Hi team, we have a dagster job stuck in “starting”...
# ask-community
Hi team, we have a dagster job stuck in “starting” phase. We see
[K8sRunLauncher] Kubernetes run worker job created
but then nothing else after a day. I couldn’t find the job pod created in our k8s cluster though. Wondering if you know what might have caused this and how to debug please?
☝️ 1
We are on 0.14.5. Full log
Hi Hebo - if the pod isn't there, what about the k8s job? Does "kubectl get jobs | grep <job name>" show anything?
Thanks Daniel! Yes! the job exists with Pods Statuses: 0 Running / 0 Succeeded / 1 Failed
If you describe the job are there any clues?
other than that
Pods Statuses: 0 Running / 0 Succeeded / 1 Failed
, it does’t have much info
let me also check with our compute team..

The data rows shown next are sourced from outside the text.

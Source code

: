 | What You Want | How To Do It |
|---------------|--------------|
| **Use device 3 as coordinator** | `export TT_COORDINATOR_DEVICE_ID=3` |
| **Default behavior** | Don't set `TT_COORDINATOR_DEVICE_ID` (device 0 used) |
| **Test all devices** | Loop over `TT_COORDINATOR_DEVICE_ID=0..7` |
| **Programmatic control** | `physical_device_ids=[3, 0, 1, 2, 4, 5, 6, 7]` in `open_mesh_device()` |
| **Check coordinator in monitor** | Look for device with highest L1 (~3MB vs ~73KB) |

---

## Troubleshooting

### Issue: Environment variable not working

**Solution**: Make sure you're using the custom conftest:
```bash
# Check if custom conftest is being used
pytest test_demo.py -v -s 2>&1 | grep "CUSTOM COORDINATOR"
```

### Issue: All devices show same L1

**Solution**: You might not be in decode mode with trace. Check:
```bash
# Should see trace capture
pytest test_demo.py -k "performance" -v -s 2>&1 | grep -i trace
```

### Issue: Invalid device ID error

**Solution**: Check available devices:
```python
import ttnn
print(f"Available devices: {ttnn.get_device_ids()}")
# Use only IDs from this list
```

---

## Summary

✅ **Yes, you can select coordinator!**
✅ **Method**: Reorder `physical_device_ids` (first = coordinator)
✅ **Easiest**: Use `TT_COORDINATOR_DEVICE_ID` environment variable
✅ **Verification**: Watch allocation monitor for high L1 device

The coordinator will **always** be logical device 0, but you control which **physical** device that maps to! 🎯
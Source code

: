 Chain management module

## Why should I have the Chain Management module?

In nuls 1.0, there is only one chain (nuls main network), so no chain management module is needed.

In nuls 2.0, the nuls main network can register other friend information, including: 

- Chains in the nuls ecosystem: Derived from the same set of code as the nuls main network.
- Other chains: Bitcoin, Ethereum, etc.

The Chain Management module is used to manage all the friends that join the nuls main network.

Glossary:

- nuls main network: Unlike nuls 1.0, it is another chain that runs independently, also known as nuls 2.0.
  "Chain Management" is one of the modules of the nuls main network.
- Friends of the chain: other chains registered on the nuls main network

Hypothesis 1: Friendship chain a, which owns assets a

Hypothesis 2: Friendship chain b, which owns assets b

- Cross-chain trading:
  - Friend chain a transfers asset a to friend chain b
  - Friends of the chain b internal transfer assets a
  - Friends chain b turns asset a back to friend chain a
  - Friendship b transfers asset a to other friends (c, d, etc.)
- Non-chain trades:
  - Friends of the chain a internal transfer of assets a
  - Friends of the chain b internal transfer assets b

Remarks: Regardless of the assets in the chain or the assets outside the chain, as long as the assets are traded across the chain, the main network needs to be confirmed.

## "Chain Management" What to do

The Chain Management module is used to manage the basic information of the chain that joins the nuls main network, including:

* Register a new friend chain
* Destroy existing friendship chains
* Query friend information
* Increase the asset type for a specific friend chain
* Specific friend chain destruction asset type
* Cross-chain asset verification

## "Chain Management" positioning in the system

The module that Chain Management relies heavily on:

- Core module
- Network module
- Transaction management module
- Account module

I'm having the same issue. Recently upgraded to 0.14.19, running on EKS. This problem appeared only after the upgrade, but I'm not sure it's related.
Here's the output when describing the K8s job:
I launched a new instance of the same run from the Launchpad, and now I see the pod actually gets scheduled, but fails immediately on launch. I don't know what to make of that stack trace.
I'll upgrade the dagster dependency in my user-code image and report back. I see that my image is actually running dagster 0.13.18, explaining why that happened.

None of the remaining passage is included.